My judgement is that Tcl can't satisfy this goal. (Ousterhout seems
to agree that Tcl doesn't serve this goal. He thinks that doesn't
constitute a problem--I think it does.) That's why I've decided not
to use Tcl as the main system-wide extension language of the GNU
system.
* It is important to support a Lisp-like language, because they
provide certain special kinds of power, such as representing programs
as data in a structured way that can be decoded without parsing.
** It is desirable to support Scheme, because it is simple and clean.
** It is desirable to support Emacs Lisp, for compatibility with Emacs
and the code already written for Emacs.
* It is important to support a more usual programming language syntax
for users who find Lisp syntax too strange.
* It would be good to support Tcl as well, if that is easy to do.
The GNU extension language plan
Here is the plan for achieving the design goals stated above.
* Step 1. The base language should be modified Scheme, with these features:
** Case-sensitive symbol names.
** No distinction between #f and (), for the sake of supporting Lisp
as well as Scheme.
** Convenient fast exception handling, and catch and throw.
** Extra slots in a symbol, to better support
translating other Lisp dialects into Scheme.
** Multiple obarrays.
** Flexible string manipulation functions.
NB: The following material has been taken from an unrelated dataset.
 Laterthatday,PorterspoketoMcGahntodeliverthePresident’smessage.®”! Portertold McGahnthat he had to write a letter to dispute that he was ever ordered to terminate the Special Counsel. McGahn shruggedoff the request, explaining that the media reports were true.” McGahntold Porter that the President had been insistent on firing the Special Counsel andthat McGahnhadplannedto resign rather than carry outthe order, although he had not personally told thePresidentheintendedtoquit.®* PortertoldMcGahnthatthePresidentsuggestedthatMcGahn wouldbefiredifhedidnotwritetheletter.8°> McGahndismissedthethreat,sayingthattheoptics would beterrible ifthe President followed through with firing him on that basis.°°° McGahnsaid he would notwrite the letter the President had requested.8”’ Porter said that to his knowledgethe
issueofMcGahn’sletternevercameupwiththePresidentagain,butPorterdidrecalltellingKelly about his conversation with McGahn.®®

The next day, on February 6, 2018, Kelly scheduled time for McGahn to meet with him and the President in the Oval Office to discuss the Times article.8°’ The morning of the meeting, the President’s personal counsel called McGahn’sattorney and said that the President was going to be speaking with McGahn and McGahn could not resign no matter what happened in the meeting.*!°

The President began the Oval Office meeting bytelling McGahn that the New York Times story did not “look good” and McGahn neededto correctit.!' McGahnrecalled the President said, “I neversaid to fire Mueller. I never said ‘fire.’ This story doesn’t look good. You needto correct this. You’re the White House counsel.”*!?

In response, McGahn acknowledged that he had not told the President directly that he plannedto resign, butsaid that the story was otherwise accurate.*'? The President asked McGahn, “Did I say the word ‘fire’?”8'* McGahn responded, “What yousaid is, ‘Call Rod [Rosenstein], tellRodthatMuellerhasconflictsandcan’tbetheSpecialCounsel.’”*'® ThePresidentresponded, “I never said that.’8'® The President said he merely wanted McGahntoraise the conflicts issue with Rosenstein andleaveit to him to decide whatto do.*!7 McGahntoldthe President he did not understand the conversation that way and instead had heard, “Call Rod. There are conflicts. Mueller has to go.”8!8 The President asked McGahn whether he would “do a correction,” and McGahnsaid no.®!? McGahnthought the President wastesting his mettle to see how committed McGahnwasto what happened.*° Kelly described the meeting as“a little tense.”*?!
** Access to all or most of the Unix system calls.
** Convenient facilities for forking pipelines,
making redirections, and so on.
** Two interfaces for call-outs to C code.
One allows the C code to work on arbitrary Scheme data.
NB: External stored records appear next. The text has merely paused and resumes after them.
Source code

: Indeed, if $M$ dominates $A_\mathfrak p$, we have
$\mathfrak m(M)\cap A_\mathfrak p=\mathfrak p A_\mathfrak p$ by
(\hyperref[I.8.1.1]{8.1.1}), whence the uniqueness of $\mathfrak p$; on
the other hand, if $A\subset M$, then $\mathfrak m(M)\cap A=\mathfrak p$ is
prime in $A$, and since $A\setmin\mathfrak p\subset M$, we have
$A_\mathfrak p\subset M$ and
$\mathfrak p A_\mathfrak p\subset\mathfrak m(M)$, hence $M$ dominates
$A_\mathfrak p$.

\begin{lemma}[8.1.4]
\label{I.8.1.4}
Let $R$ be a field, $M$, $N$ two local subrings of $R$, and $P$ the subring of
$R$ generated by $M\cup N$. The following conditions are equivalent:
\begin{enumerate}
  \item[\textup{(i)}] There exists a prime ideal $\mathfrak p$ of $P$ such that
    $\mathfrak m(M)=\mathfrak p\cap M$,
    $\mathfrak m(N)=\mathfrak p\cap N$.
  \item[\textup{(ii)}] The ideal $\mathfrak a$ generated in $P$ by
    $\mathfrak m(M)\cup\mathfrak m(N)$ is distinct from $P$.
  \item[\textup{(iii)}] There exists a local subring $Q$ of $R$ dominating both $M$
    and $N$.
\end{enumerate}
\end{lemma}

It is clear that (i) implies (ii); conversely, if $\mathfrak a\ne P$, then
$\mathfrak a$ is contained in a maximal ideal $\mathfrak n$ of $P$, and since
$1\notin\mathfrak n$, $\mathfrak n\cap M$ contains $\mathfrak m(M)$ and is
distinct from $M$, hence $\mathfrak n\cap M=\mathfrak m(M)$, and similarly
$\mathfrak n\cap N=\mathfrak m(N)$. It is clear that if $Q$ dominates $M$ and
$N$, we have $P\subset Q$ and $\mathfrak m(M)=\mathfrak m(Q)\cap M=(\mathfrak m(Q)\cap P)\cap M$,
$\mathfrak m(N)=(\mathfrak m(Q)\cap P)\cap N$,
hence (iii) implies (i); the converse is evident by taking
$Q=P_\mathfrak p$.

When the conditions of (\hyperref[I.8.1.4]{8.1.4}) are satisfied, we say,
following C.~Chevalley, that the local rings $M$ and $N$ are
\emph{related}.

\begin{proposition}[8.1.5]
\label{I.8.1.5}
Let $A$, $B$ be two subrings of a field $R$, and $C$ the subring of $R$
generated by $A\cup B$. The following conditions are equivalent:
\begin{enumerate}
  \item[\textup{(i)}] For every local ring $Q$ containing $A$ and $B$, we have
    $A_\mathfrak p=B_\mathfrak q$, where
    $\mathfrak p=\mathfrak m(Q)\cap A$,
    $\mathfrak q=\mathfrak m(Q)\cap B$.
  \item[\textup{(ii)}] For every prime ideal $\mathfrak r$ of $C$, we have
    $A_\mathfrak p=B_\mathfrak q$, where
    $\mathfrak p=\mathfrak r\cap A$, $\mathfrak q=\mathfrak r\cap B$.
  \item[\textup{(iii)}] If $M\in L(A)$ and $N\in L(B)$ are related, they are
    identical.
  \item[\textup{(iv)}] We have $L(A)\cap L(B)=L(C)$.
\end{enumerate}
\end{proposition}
The other passes strings only, and is compatible with Tcl
C callouts provided the C function does not try to call
the Tcl interpreter.
** Cheap built-in dynamic variables (as well as Scheme's lexical variables).
** Support for forwarding a dynamic variable's value
into a C variable.
** A way for applications to define additional Scheme data types
for application-specific purposes.
** A place in a function to record an interactive argument reading spec.
** An optional reader feature to convert nil to #f and t to #t,
for the sake of supporting Lisp as well as Scheme.
** An interface to the library version of expect.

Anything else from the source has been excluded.